Die Bilanzsumme betrug zum 31. Dezember 2023 TEUR 54.971 (VJ.: 41.922). Maßgeblich aufgrund von höheren Warenbeständen sowie Verbindlichkeiten ist die Bilanzsumme im Vergleich zum 31. Dezember 2023 angewachsen.

Auf der Aktivseite summierte sich das Netto-Anlagevermögen per 31. Dezember 2023 auf TEUR 9.308 (VJ.: 9.970). Dabei wurden im Laufe des Geschäftsjahres 2023 weitere, die Geschäftsentwicklung flankierende Investitionen, insbesondere in die Lager- und IT-Kapazitäten des Unternehmens, getätigt. Diese sind jedoch niedriger als die Höhe der Abschreibungen auf das Anlagevermögen ausgefallen. Vergleichsweise hohe Investitionen in den Vorjahren sowie eine - unter anderem aufgrund der pandemiebedingten Unwägbarkeiten - eher konservative Investitionspolitik, sind unter anderem die Gründe hierfür. Insgesamt resultierte daraus dementsprechend ein leicht niedrigeres Anlagevermögen. Des Weiteren belief sich der Warenbestand als größter Posten des Umlaufvermögens zum 31. Dezember 2023 auf TEUR 41.483 (VJ.: 29.238). Beim erhöhten Warenbestand handelt es sich maßgeblich um einen Stichtagseffekt. Zum Jahresende war der Warenbestand durch übliche Auslieferstopps in der Industrie in den ersten Tagen des neuen Jahres stärker bevorratet worden. Unabhängig davon sehen wir weiterhin die Vorteile einer zentralen Lagerhaltung bei einem weiteren Anstieg des Geschäftsvolumens. Daher rechnen wir grundsätzlich mit einem gegenüber der Umsatzentwicklung unterproportionalen Anstieg des Warenbestandes.

Zum Bilanzstichtag am Jahresende 2023 lag die Quote des wirtschaftlichen Eigenkapitals bei 25,04% (VJ.: 30,93 %). Dies wurde bedingt durch den Lageraufbau und die damit verbundene Bilanzverlängerung. Hierin beinhaltet sind TEUR 2.115 (VJ.: 2.115) nachrangige Darlehen und Zinsansprüche der Gesellschafter der Adelheid GmbH.

Die Finanzlage war jederzeit stabil und gut. Die deutlich erhöhte Mittelbindung im Nettoumlaufvermögen (Vorräte) wurde durch einen positiven operativen Cashflow sowie insbesondere durch den Cashflow aus der Finanzierungstätigkeit gedeckt.

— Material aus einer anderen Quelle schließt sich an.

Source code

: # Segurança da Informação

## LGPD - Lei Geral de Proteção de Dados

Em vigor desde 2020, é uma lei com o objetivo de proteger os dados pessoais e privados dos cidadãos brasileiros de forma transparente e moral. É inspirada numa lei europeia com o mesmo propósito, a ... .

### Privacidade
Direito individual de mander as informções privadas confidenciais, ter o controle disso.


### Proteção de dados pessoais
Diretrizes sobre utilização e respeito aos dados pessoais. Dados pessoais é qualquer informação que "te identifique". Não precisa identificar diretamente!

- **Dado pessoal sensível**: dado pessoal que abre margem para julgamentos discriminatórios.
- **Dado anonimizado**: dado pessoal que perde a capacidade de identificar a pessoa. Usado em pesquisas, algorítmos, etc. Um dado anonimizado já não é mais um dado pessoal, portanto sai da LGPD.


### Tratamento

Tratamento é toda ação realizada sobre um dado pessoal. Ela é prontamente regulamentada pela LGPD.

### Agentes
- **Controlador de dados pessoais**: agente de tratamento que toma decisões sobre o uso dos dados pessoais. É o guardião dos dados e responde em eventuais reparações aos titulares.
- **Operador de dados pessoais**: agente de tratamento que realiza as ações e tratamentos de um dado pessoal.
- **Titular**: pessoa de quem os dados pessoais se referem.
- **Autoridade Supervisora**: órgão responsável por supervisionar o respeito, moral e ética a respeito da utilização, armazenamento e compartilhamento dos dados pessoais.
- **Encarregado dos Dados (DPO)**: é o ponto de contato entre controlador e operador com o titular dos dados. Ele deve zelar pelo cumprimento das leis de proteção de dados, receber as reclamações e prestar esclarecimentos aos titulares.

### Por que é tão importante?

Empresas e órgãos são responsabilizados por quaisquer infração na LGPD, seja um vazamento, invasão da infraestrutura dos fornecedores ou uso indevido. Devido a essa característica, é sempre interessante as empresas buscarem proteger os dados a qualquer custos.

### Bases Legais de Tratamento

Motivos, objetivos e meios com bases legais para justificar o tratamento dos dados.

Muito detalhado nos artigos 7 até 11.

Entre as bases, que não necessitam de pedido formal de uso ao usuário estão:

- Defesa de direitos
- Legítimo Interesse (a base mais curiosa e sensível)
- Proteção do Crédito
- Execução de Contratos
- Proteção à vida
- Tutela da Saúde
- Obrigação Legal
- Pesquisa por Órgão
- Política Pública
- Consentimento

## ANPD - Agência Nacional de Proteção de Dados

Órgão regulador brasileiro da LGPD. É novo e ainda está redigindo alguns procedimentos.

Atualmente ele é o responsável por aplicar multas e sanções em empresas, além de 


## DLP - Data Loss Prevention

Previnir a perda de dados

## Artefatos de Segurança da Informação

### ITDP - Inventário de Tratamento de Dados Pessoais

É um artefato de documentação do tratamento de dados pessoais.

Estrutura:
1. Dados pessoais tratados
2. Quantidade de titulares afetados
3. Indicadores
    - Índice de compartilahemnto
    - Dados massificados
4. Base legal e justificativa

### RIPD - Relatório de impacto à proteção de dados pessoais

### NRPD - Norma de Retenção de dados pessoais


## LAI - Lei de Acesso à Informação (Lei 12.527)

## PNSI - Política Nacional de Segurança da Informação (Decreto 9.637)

Der aus dem Geschäft heraus generierte Cashflow wurde insbesondere zur Finanzierung der Investitionstätigkeit sowie zur Bedienung und Tilgung von Finanzverbindlichkeiten verwendet.

III. Prognose-, Chancen- und Risikobericht

Die AEP GmbH geht für das Geschäftsjahr 2024 von einer zunächst weiterhin durch den Ukraine-Konflikt geprägten und infolgedessen von einer mit erheblichen Unsicherheiten behafteten gesamtwirtschaftlichen Entwicklung in Deutschland aus.

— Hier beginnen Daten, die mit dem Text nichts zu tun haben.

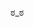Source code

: ಠ_ಠ           
<!---    
Dangooooooooo/Dangooooooooo is a ✨ special ✨ repository because its `README.md` (this file) appears on your GitHub profile.
You can click the Preview link to take a look at your changes.
--->
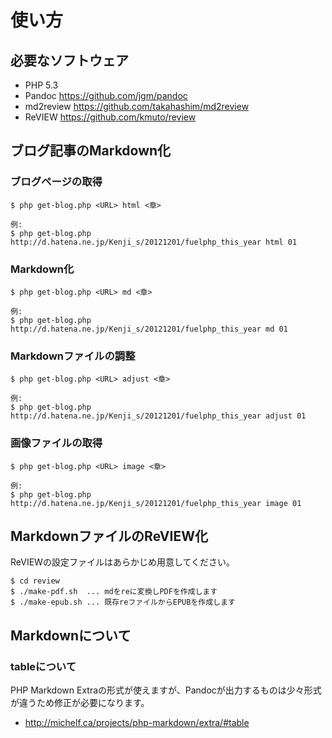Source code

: # 使い方

## 必要なソフトウェア

- PHP 5.3
- Pandoc https://github.com/jgm/pandoc
- md2review https://github.com/takahashim/md2review
- ReVIEW https://github.com/kmuto/review

## ブログ記事のMarkdown化

### ブログページの取得

	$ php get-blog.php <URL> html <章>

	例:
	$ php get-blog.php http://d.hatena.ne.jp/Kenji_s/20121201/fuelphp_this_year html 01

### Markdown化

	$ php get-blog.php <URL> md <章>

	例:
	$ php get-blog.php http://d.hatena.ne.jp/Kenji_s/20121201/fuelphp_this_year md 01

### Markdownファイルの調整

	$ php get-blog.php <URL> adjust <章>

	例:
	$ php get-blog.php http://d.hatena.ne.jp/Kenji_s/20121201/fuelphp_this_year adjust 01

### 画像ファイルの取得

	$ php get-blog.php <URL> image <章>

	例:
	$ php get-blog.php http://d.hatena.ne.jp/Kenji_s/20121201/fuelphp_this_year image 01

## MarkdownファイルのReVIEW化

ReVIEWの設定ファイルはあらかじめ用意してください。

	$ cd review
	$ ./make-pdf.sh  ... mdをreに変換しPDFを作成します
	$ ./make-epub.sh ... 既存reファイルからEPUBを作成します

## Markdownについて

### tableについて

PHP Markdown Extraの形式が使えますが、Pandocが出力するものは少々形式が違うため修正が必要になります。

- http://michelf.ca/projects/php-markdown/extra/#table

Für den pharmazeutischen Großhandel wird mit einem moderaten Wachstum sowie mit einem anhaltend wettbewerbsintensiven Branchenumfeld im deutschen Markt gerechnet, der durch einen weiteren Rückgang der Apothekenanzahlen, Verfügbarkeitsthemen bei Medikamenten und neuen gesetzlichen Anforderungen, die zum aktuellen Zeitpunkt noch nicht ausreichend bekannt sind, geprägt sein wird. Gleichzeitig erwarten wir auch eine weitere Konsolidierung des pharmazeutischen Großhandels. Insgesamt gehen wir davon aus, dass hieraus mehr Chancen als Risiken für die AEP GmbH resultieren.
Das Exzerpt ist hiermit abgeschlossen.